Background The type 1 interferon (IFN) pathway has been identified to potentially affect the response to rituximab (RTX) for rheumatoid arthritis (RA), which suggests the contribution of type 1 IFN pathway genes such as IFN regulatory factor 5 and 7 (IRF5 and IRF7), tyrosine kinase 2 (TYK2), signal transducer and activator of transcription 4 (STAT4) and osteopontin (SPP1). Our objective was to study functional variants of these IFN pathway genes as predictors of the European League Against Rheumatism (EULAR) response to RTX for RA at week 24 (W24).

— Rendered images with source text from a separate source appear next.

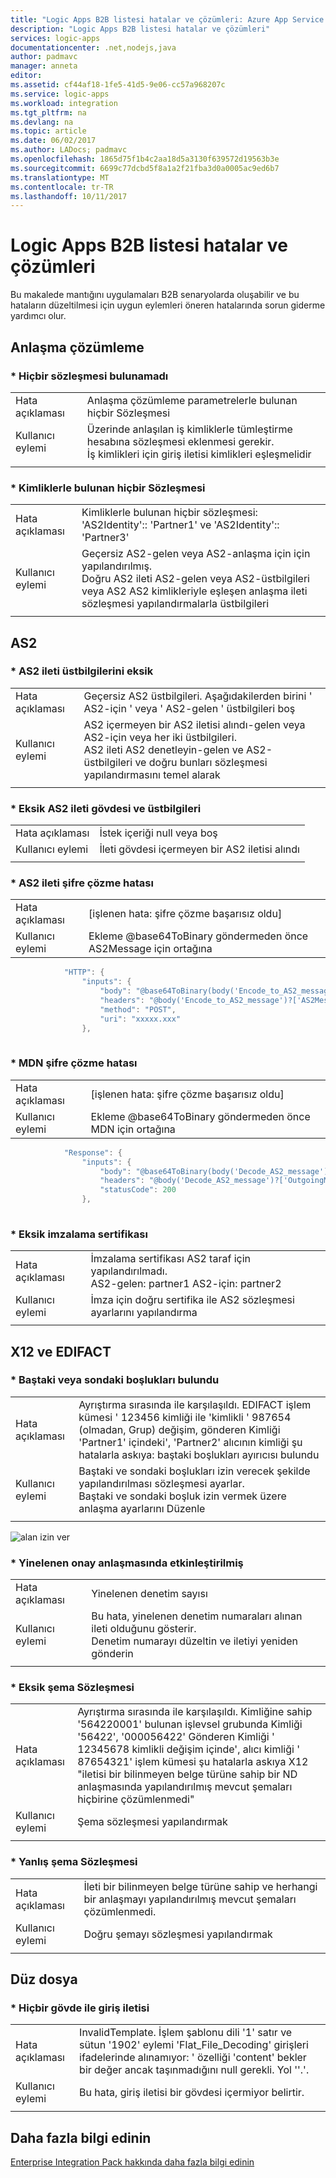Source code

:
 ```yaml
---
title: "Logic Apps B2B listesi hatalar ve çözümleri: Azure App Service | Microsoft Docs"
description: "Logic Apps B2B listesi hatalar ve çözümleri"
services: logic-apps
documentationcenter: .net,nodejs,java
author: padmavc
manager: anneta
editor: 
ms.assetid: cf44af18-1fe5-41d5-9e06-cc57a968207c
ms.service: logic-apps
ms.workload: integration
ms.tgt_pltfrm: na
ms.devlang: na
ms.topic: article
ms.date: 06/02/2017
ms.author: LADocs; padmavc
ms.openlocfilehash: 1865d75f1b4c2aa18d5a3130f639572d19563b3e
ms.sourcegitcommit: 6699c77dcbd5f8a1a2f21fba3d0a0005ac9ed6b7
ms.translationtype: MT
ms.contentlocale: tr-TR
ms.lasthandoff: 10/11/2017
---
```

# <a name="logic-apps-b2b-list-of-errors-and-solutions"></a>Logic Apps B2B listesi hatalar ve çözümleri  
Bu makalede mantığını uygulamaları B2B senaryolarda oluşabilir ve bu hataların düzeltilmesi için uygun eylemleri öneren hatalarında sorun giderme yardımcı olur.


## <a name="agreement-resolution"></a>Anlaşma çözümleme

### <a name="no-agreement-found"></a>* Hiçbir sözleşmesi bulunamadı 

|   |   |  
|---|---|
| Hata açıklaması | Anlaşma çözümleme parametrelerle bulunan hiçbir Sözleşmesi|    
| Kullanıcı eylemi | Üzerinde anlaşılan iş kimliklerle tümleştirme hesabına sözleşmesi eklenmesi gerekir.</br> İş kimlikleri için giriş iletisi kimlikleri eşleşmelidir|  
|   |   |

### <a name="-no-agreement-found-with-identities"></a>* Kimliklerle bulunan hiçbir Sözleşmesi

|   |   | 
|---|---|
| Hata açıklaması | Kimliklerle bulunan hiçbir sözleşmesi: 'AS2Identity':: 'Partner1' ve 'AS2Identity':: 'Partner3'| 
| Kullanıcı eylemi | Geçersiz AS2-gelen veya AS2-anlaşma için için yapılandırılmış. </br> Doğru AS2 ileti AS2-gelen veya AS2-üstbilgileri veya AS2 AS2 kimlikleriyle eşleşen anlaşma ileti sözleşmesi yapılandırmalarla üstbilgileri |
|   |   |     

## <a name="as2"></a>AS2

### <a name="-missing-as2-message-headers"></a>* AS2 ileti üstbilgilerini eksik  

|   |   |  
|---|---|
| Hata açıklaması| Geçersiz AS2 üstbilgileri. Aşağıdakilerden birini ' AS2-için ' veya ' AS2-gelen ' üstbilgileri boş| 
| Kullanıcı eylemi | AS2 içermeyen bir AS2 iletisi alındı-gelen veya AS2-için veya her iki üstbilgileri. </br> AS2 ileti AS2 denetleyin-gelen ve AS2-üstbilgileri ve doğru bunları sözleşmesi yapılandırmasını temel alarak |
|  |  | 


### <a name="-missing-as2-message-body-and-headers"></a>* Eksik AS2 ileti gövdesi ve üstbilgileri    

|   |   |  
|---|---|
| Hata açıklaması| İstek içeriği null veya boş | 
| Kullanıcı eylemi | İleti gövdesi içermeyen bir AS2 iletisi alındı |
|  |  | 

### <a name="-as2-message-decryption-failure"></a>* AS2 ileti şifre çözme hatası

|   |   | 
|---|---|
| Hata açıklaması |  [işlenen hata: şifre çözme başarısız oldu] | 
| Kullanıcı eylemi | Ekleme @base64ToBinary göndermeden önce AS2Message için ortağına 
```java
            "HTTP": {
                "inputs": {
                    "body": "@base64ToBinary(body('Encode_to_AS2_message')?['AS2Message']?['Content'])",
                    "headers": "@body('Encode_to_AS2_message')?['AS2Message']?['OutboundHeaders']",
                    "method": "POST",
                    "uri": "xxxxx.xxx"
                },
                
``` 

### <a name="-mdn-decryption-failure"></a>* MDN şifre çözme hatası

|   |   | 
|---|---|
| Hata açıklaması |  [işlenen hata: şifre çözme başarısız oldu] | 
| Kullanıcı eylemi | Ekleme @base64ToBinary göndermeden önce MDN için ortağına 
```java
            "Response": {
                "inputs": {
                    "body": "@base64ToBinary(body('Decode_AS2_message')?['OutgoingMDN']?['Content'])",
                    "headers": "@body('Decode_AS2_message')?['OutgoingMDN']?['OutboundHeaders']",
                    "statusCode": 200
                },
                
``` 

### <a name="-missing-signing-certificate"></a>* Eksik imzalama sertifikası

|   |   |  
|---|---|
| Hata açıklaması| İmzalama sertifikası AS2 taraf için yapılandırılmadı. </br> AS2-gelen: partner1 AS2-için: partner2 | 
| Kullanıcı eylemi | İmza için doğru sertifika ile AS2 sözleşmesi ayarlarını yapılandırma |
|  |  | 

## <a name="x12-and-edifact"></a>X12 ve EDIFACT

### <a name="-leading-or-trailing-space-found"></a>* Baştaki veya sondaki boşlukları bulundu    
    
|   |   | 
|---|---|
| Hata açıklaması | Ayrıştırma sırasında ile karşılaşıldı. EDIFACT işlem kümesi ' 123456 kimliği ile 'kimlikli ' 987654 (olmadan, Grup) değişim, gönderen Kimliği 'Partner1' içindeki', 'Partner2' alıcının kimliği şu hatalarla askıya: baştaki boşlukları ayırıcısı bulundu |
| Kullanıcı eylemi | Baştaki ve sondaki boşlukları izin verecek şekilde yapılandırılması sözleşmesi ayarlar. </br> Baştaki ve sondaki boşluk izin vermek üzere anlaşma ayarlarını Düzenle |
|   |   |

![alan izin ver](./media/logic-apps-enterprise-integration-b2b-list-errors-solutions/leadingandtrailing.png)

### <a name="-duplicate-check-has-enabled-in-the-agreement"></a>* Yinelenen onay anlaşmasında etkinleştirilmiş

|   |   | 
|---|---| 
| Hata açıklaması | Yinelenen denetim sayısı |
| Kullanıcı eylemi | Bu hata, yinelenen denetim numaraları alınan ileti olduğunu gösterir. </br> Denetim numarayı düzeltin ve iletiyi yeniden gönderin |
|   |   |

### <a name="-missing-schema-in-the-agreement"></a>* Eksik şema Sözleşmesi

|   |   | 
|---|---| 
| Hata açıklaması | Ayrıştırma sırasında ile karşılaşıldı. Kimliğine sahip '564220001' bulunan işlevsel grubunda Kimliği '56422', '000056422' Gönderen Kimliği ' 12345678 kimlikli değişim içinde', alıcı kimliği ' 87654321' işlem kümesi şu hatalarla askıya X12 "iletisi bir bilinmeyen belge türüne sahip bir ND anlaşmasında yapılandırılmış mevcut şemaları hiçbirine çözümlenmedi" |
| Kullanıcı eylemi | Şema sözleşmesi yapılandırmak  |
|   |   |

### <a name="-incorrect-schema-in-the-agreement"></a>* Yanlış şema Sözleşmesi

|   |   | 
|---|---| 
| Hata açıklaması | İleti bir bilinmeyen belge türüne sahip ve herhangi bir anlaşmayı yapılandırılmış mevcut şemaları çözümlenmedi. |
| Kullanıcı eylemi | Doğru şemayı sözleşmesi yapılandırmak  |
|   |   |

## <a name="flat-file"></a>Düz dosya

### <a name="-input-message-with-no-body"></a>* Hiçbir gövde ile giriş iletisi

|   |   | 
|---|---|
| Hata açıklaması | InvalidTemplate. İşlem şablonu dili '1' satır ve sütun '1902' eylemi 'Flat_File_Decoding' girişleri ifadelerinde alınamıyor: ' özelliği 'content' bekler bir değer ancak taşınmadığını null gerekli. Yol ''.'. |
| Kullanıcı eylemi | Bu hata, giriş iletisi bir gövdesi içermiyor belirtir. |
|   |   | 

## <a name="learn-more"></a>Daha fazla bilgi edinin
[Enterprise Integration Pack hakkında daha fazla bilgi edinin](logic-apps-enterprise-integration-overview.md)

Methods Logistic regression analysis with a stepwise multivariate model adjusted for sex, age and DAS28-CRP (Disease Activity Score in 28 joints with C reactive protein) in 115 patients from the SMART randomised studywas used to analyse the association between the candidate variants and W24 EULAR response. Because the variant TNFSF13B rs9514828 was previously found associated with RTX response in the same population, it was included in the analysis.
Results The combination of IRF5 rs2004640, SPP1 rs9138 and TNFSF13B rs9514828 was strongly associated with good/moderate EULAR response to RTX at W24: p=9.34×10−6, OR 11.37 (95% CI 4.03 to 35.28), positive predictive value 91% and negative predictive value 54%.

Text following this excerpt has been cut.